Pas de budget, pas de méthode. Pour beaucoup d'acteurs impliqués dans les quartiers, la présentation, le 8 février, du « plan banlieues » par Nicolas Sarkozy (voir ce numéro, page 7) se résume à des déclarations d'intention (voir également notre interview ci-contre). Et ne prend pas la mesure des enjeux : la réforme de la dotation de solidarité urbaine demandée par l'Association des maires ville et banlieue de France, mais aussi par le Conseil national des villes (1), a été renvoyée à des discussions ultérieures et on est encore loin d'une réforme structurelle mobilisant toutes les politiques publiques, telle que plébiscitée par l'Inter-réseaux des professionnels du développement social urbain (2).
« Alors que la réduction du nombre de fonctionnaires est planifiée, comment le chef de l'Etat compte-t-il permettre aux habitants des quartiers d'accéder à un «véritable» service public ? », s'interroge la Confédération nationale du logement (CNL). La politique de la ville doit, selon la CNL, correspondre « à une vision globale des quartiers qui inclut le respect de la mixité et de la diversité, l'accès à un service public de proximité de qualité et la participation active des associations et des habitants à toutes les dispositions qui les concernent ». S'agissant plus précisément des mesures pour favoriser la réussite scolaire, Michel Aschieri, secrétaire général de la FSU, dénonce « un renoncement, sans doute faute de moyens, à lutter véritablement contre les inégalités sociales, territoriales, au profit d'une égalité des chances à destination des individus qui le méritent ».
Annie Jeanne, présidente de l'Asso-ciation nationale des directeurs de missions locales, s'inquiète quant à elle du choix politique opéré sur le volet emploi. Le chef de l'Etat a prévu d'associer les « entreprises spécialisées dans l'insertion professionnelle » au futur « contrat d'autonomie » proposé aux jeunes sans emploi. « Soit on renforce les services publics existants, soit on s'adresse au privé, j'espère au moins qu'il y aura une bonne articulation », a-t-elle déclaré. La CPCA (Conférence permanente des coordinations associatives) s'interroge elle aussi sur la place des associations dans la mise en oeuvre de ce nouveau contrat, « sachant qu'elles représentent près de 80 % des entreprises d'insertion ». Prenant acte de la volonté du président de la République d'appliquer les engagements de l'Etat en matière de clarification des relations contractuelles entre associations et pouvoirs publics, elle s'inquiète néanmoins de ses déclarations selon lesquelles « les efforts de la collectivité doivent aller aux quartiers et non en priorité au fonctionnement des associations ». Cette dichotomie entre l'activité et la structure, souligne-t-elle, « ne va pas dans le sens de l'autonomie et de la pérennisation des projets associatifs, si souvent instrumentalisés dans la politique de la ville ». La CPCA demande la participation de toutes les parties prenantes - Etat, collectivités, associations - au « plan banlieues » et réclame la mise en place d'une véritable concertation territoriale et d'un comité de suivi national qui définiraient « collectivement les objectifs à atteindre et les moyens pour y parvenir ».

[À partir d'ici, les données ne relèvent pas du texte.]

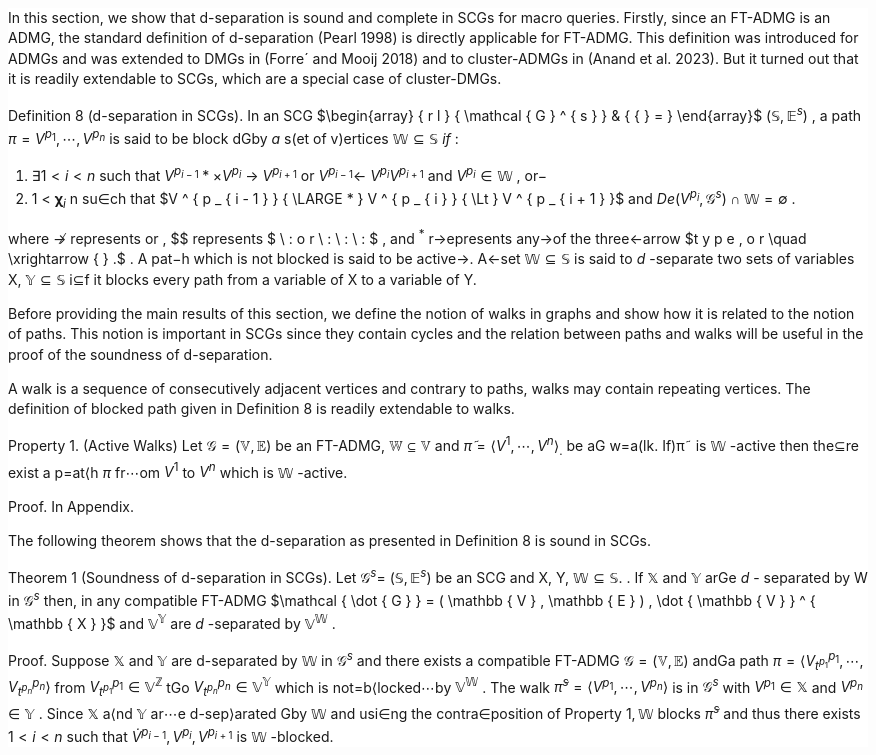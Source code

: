 In this section, we show that d-separation is sound and complete in SCGs for macro queries. Firstly, since an FT-ADMG is an ADMG, the standard definition of d-separation (Pearl 1998) is directly applicable for FT-ADMG. This definition was introduced for ADMGs and was extended to DMGs in (Forre´ and Mooij 2018) and to cluster-ADMGs in (Anand et al. 2023). But it turned out that it is readily extendable to SCGs, which are a special case of cluster-DMGs.

Definition 8 (d-separation in SCGs). In an SCG $\begin{array} { r l } { \mathcal { G } ^ { s } } & { { } = } \end{array}$ $( \mathbb { S } , \mathbb { E } ^ { s } )$ , a path $\pi = \left. V ^ { p _ { 1 } } , \cdots , V ^ { p _ { n } } \right.$ is said to be block dGby $a$ s(et of v)ertices $\mathbb { W } \subseteq \mathbb { S } \ i f$ :

1. $\exists 1 < i < n$ such that $V ^ { p _ { i - 1 } } { \ast } { \times } V ^ { p _ { i } } \ \to \ V ^ { p _ { i + 1 } }$ or $V ^ { p _ { i - 1 } } \gets$ $V ^ { p _ { i } } {  } V ^ { p _ { i + 1 } }$ and $V ^ { p _ { i } } \in \mathbb { W }$ , or−   
2. 1 $<$ $\mathbf { \chi } _ { i }$ n su∈ch that $V ^ { p _ { i - 1 } } { \LARGE * } V ^ { p _ { i } } { \Lt }  V ^ { p _ { i + 1 } }$ and $D e ( V ^ { p _ { i } } , \mathcal { G } ^ { s } ) \cap \mathbb { W } = \emptyset$ .

where $\nrightarrow$ represents or , $$ represents $ \ : o r \ :  \ :  \ : $ , and $^ *$ r→epresents any→of the three←arrow $t y p e  ,  o r  \quad \xrightarrow { } .$ . A pat−h which is not blocked is said to be active→. A←set $\mathbb { W } \subseteq \mathbb { S }$ is said to $d$ -separate two sets of variables X, $\mathbb { Y } \subseteq \mathbb { S }$ i⊆f it blocks every path from a variable of X to a variable of Y.

Before providing the main results of this section, we define the notion of walks in graphs and show how it is related to the notion of paths. This notion is important in SCGs since they contain cycles and the relation between paths and walks will be useful in the proof of the soundness of d-separation.

A walk is a sequence of consecutively adjacent vertices and contrary to paths, walks may contain repeating vertices. The definition of blocked path given in Definition 8 is readily extendable to walks.

Property 1. (Active Walks) Let $\mathcal { G } = ( \mathbb { V } , \mathbb { E } )$ be an FT-ADMG, $\mathbb { W } \subseteq \mathbb { V }$ and $\tilde { \pi } = \langle V ^ { 1 } , \cdots , V ^ { n } \rangle _ { . }$ be aG w=a(lk. If)π˜ is $\mathbb { W }$ -active then the⊆re exist a p=at⟨h $\pi$ fr⋯om $V ^ { 1 }$ to $V ^ { n }$ which is $\mathbb { W }$ -active.

Proof. In Appendix.

The following theorem shows that the d-separation as presented in Definition 8 is sound in SCGs.

Theorem 1 (Soundness of d-separation in SCGs). Let $\mathcal { G } ^ { s } =$ $( \mathbb { S } , \mathbb { E } ^ { s } )$ be an SCG and X, Y, $\mathbb { W } \subseteq \mathbb { S } .$ . If $\mathbb { X }$ and $\mathbb { Y }$ arGe $d$ - separated by W in $\mathcal G ^ { s }$ then, in any compatible FT-ADMG $\mathcal { \dot { G } } = ( \mathbb { V } , \mathbb { E } ) , \dot { \mathbb { V } } ^ { \mathbb { X } }$ and $\mathbb { V } ^ { \mathbb { Y } }$ are $d$ -separated by $\mathbb { V } ^ { \mathbb { W } }$ .

Proof. Suppose $\mathbb { X }$ and $\mathbb { Y }$ are d-separated by $\mathbb { W }$ in $\mathcal G ^ { s }$ and there exists a compatible FT-ADMG $\mathcal { G } = ( \mathbb { V } , \mathbb { E } )$ andGa path $\pi = \big \langle V _ { t ^ { p _ { 1 } } } ^ { p _ { 1 } } , \cdots , V _ { t ^ { p _ { n } } } ^ { p _ { n } } \big \rangle$ from $V _ { t ^ { p _ { 1 } } } ^ { p _ { 1 } } \in \mathbb { V } ^ { \mathbb { Z } }$ tGo $V _ { t ^ { p _ { n } } } ^ { p _ { n } } \in \mathbb { V } ^ { \mathbb { Y } }$ which is not=b⟨locked⋯by $\mathbb { V } ^ { \mathbb { W } }$ . The walk $\tilde { \pi } ^ { s } = \langle V ^ { p _ { 1 } } , \cdots , V ^ { p _ { n } } \rangle$ is in $\mathcal { G } ^ { s }$ with $V ^ { p _ { 1 } } \in \mathbb { X }$ and $V ^ { p _ { n } } \in \mathbb { Y }$ . Since $\mathbb { X }$ a⟨nd $\mathbb { Y }$ ar⋯e d-sep⟩arated Gby $\mathbb { W }$ and usi∈ng the contra∈position of Property $1 , \mathbb { W }$ blocks $\tilde { \pi } ^ { s }$ and thus there exists $1 < i < n$ such that $\left. { \dot { V } } ^ { p _ { i - 1 } } , V ^ { p _ { i } } , V ^ { p _ { i + 1 } } \right.$ is $\mathbb { W }$ -blocked.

Pour gagner en efficacité, la politique de la ville doit « conserver son ancrage et son adaptation aux réalités locales, avec des objectifs déclinés sur chaque territoire dans le cadre d'un contrat entre l'Etat et les différentes collectivités », abondent de leur côté l'Inter-réseaux DSU et l'Association des missions d'aménagement de développement économique, urbain et social (Amadeus) (3), qui, dans une réaction commune, rappellent que la politique de la ville représente seulement « 0,037 % du budget national ». Elles soulignent en outre que « la prise en compte particulière de chaque territoire ne s'oppose pas à l'aide et au suivi individualisé des populations, mais qu'elle est complémentaire ». L'Association des maires ville et banlieue de France devait, pour sa part, se prononcer le 13 février sur le plan.